Why have I produced these online courses?



The question I’m asked most often by genealogists is this:


“How do I write something interesting when I’ve found nothing but dry facts for my ancestors, when I have little more than names and dates?”


     It’s a great question, a valid question. Because we’re unlikely to find much more than names, dates and places for most of our ancestors.  

     However, think about this. For every fact we find about our ancestors, we’ve also found a world of lived experiences. So we can tap into these lived experiences in a way that brings them to life for the reader.

     This does NOT mean fictionalising our family histories. This does NOT mean “recreating” scenes or conversations involving long-dead ancestors.

     How can I state this with such certainty?

     Because I don’t make things up in my “popular histories”. My genre is called “narrative nonfiction” – history told as a story – and I’ve worked out how to use the literary tools we all have at our disposal to turn dry facts into exciting narrative. Indeed, The Fabulous Flying Mrs Miller is being turned into a $10 million budget, internationally-produced TV series because it's such an extraordinary gripping story. 

     Of course, your response might be: “Well, you were already dealing with a dramatic story. My ancestry is full of agricultural labourers and tradesmen who are barely mentioned in historical records.” 

     Yes, that’s true. My mainstream publications are indeed dramatic stories because a major publisher wouldn’t pay a five-figure advance for a story about a nonentity.

     But how do you think I built up the writing skills that ultimately produced these gripping stories?
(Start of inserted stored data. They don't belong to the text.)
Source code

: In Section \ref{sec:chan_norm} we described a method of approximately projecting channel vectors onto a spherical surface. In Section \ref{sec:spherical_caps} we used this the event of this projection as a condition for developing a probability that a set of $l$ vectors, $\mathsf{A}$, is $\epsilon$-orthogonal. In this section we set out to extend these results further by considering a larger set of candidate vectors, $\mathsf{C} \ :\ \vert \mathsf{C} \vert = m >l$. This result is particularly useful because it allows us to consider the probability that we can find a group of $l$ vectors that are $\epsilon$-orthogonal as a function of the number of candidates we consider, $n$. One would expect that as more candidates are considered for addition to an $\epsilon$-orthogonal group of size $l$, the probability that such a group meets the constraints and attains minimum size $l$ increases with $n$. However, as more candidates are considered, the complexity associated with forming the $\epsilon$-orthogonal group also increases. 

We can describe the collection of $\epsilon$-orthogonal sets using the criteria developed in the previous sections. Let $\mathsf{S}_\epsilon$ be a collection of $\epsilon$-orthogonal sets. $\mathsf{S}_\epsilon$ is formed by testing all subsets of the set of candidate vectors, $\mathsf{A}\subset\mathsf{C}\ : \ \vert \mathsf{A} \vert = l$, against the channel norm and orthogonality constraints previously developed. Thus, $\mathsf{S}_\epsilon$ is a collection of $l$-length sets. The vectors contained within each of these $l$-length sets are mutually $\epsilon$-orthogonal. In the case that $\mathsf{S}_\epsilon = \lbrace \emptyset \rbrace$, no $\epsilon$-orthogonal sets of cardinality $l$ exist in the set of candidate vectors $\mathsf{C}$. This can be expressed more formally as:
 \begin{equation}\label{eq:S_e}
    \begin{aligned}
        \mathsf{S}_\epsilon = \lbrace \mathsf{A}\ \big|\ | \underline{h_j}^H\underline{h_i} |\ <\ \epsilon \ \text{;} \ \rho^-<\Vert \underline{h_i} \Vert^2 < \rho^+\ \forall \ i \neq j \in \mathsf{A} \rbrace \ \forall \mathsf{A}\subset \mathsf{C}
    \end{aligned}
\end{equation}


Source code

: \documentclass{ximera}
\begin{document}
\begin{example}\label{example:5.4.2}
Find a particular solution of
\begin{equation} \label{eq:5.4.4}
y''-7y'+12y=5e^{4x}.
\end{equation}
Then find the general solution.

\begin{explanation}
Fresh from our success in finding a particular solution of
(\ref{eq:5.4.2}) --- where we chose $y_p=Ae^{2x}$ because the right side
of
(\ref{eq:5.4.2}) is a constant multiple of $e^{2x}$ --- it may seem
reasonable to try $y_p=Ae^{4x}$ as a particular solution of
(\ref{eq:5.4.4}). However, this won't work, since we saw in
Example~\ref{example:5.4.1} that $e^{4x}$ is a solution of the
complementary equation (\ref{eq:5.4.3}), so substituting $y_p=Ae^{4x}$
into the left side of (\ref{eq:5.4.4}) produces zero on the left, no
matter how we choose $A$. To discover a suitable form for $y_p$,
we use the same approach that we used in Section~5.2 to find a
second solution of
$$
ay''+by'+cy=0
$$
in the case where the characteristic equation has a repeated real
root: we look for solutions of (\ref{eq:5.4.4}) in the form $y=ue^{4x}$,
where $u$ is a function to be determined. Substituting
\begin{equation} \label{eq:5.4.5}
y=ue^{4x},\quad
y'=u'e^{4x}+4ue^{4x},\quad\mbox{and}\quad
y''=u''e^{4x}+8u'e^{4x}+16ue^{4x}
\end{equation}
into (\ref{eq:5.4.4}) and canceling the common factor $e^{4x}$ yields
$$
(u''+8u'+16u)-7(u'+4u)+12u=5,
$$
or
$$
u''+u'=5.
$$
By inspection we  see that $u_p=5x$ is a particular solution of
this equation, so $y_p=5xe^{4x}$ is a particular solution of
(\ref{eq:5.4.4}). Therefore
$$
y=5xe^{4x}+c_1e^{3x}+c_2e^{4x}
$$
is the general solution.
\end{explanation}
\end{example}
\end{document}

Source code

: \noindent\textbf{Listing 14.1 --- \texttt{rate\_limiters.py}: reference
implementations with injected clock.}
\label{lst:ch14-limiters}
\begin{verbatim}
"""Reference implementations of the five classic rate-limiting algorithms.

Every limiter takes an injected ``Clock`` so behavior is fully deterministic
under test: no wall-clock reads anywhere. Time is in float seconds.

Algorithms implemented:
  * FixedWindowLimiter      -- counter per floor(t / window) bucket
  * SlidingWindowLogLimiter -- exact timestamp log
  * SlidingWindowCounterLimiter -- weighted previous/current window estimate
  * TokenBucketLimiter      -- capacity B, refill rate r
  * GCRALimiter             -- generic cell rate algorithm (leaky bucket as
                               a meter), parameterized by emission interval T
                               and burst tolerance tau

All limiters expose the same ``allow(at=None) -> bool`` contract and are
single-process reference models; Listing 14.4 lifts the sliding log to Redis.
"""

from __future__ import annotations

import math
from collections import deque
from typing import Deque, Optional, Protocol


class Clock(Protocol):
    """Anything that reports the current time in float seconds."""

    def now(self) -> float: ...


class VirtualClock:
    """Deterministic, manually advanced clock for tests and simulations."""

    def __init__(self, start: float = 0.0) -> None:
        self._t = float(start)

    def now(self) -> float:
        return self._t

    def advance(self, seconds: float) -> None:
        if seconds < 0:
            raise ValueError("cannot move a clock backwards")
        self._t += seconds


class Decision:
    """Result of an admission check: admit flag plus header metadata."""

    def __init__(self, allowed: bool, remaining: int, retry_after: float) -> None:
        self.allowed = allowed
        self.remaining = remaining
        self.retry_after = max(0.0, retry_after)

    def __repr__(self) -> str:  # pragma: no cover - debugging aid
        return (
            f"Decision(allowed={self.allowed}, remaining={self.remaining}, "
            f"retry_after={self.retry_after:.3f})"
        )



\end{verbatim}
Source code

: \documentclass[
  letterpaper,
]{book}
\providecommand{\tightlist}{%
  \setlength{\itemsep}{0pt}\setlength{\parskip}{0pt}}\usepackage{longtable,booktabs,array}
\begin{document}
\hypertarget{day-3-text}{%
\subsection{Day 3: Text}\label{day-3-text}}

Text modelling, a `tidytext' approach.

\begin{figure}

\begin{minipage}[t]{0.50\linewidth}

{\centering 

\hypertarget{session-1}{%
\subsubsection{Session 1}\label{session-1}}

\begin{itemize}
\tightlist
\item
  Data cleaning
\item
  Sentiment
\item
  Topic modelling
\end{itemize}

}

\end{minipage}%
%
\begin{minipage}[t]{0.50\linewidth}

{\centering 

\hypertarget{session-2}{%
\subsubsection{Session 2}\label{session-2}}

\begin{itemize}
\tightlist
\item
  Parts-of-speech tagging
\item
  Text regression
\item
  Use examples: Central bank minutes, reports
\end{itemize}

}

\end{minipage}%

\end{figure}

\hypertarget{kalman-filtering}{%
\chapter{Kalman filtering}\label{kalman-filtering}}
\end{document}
     At the time I received my first writing contract, I’d probably had less writing training than you’ve had. I’d obtained a minor in literature at university (which involved writing analytical essays). I’d been researching my family history since I was a high school student and had written a couple of family histories. And I’d written some articles for genealogy and history magazines. That’s all. I hadn't undertaken any courses in writing or read any books on writing.

     My pre-professional writing style was very dry as you’ll see from some of the writing examples in this syllabus. However, along the way, as I strove and struggled to turn dry facts into interesting prose, I developed a style that has enabled me to write gripping history.

     Of course, I wasn’t telling stories about my own labourers and tradesmen in my popular histories.  However, a good writer can turn even the driest of facts into something interesting.

     It’s all in the writing.

     That’s what I’ll be teaching you in this Writing Fabulous Family Histories syllabus. And that’s why my logo says:


Teaching you how to write, not just what to write.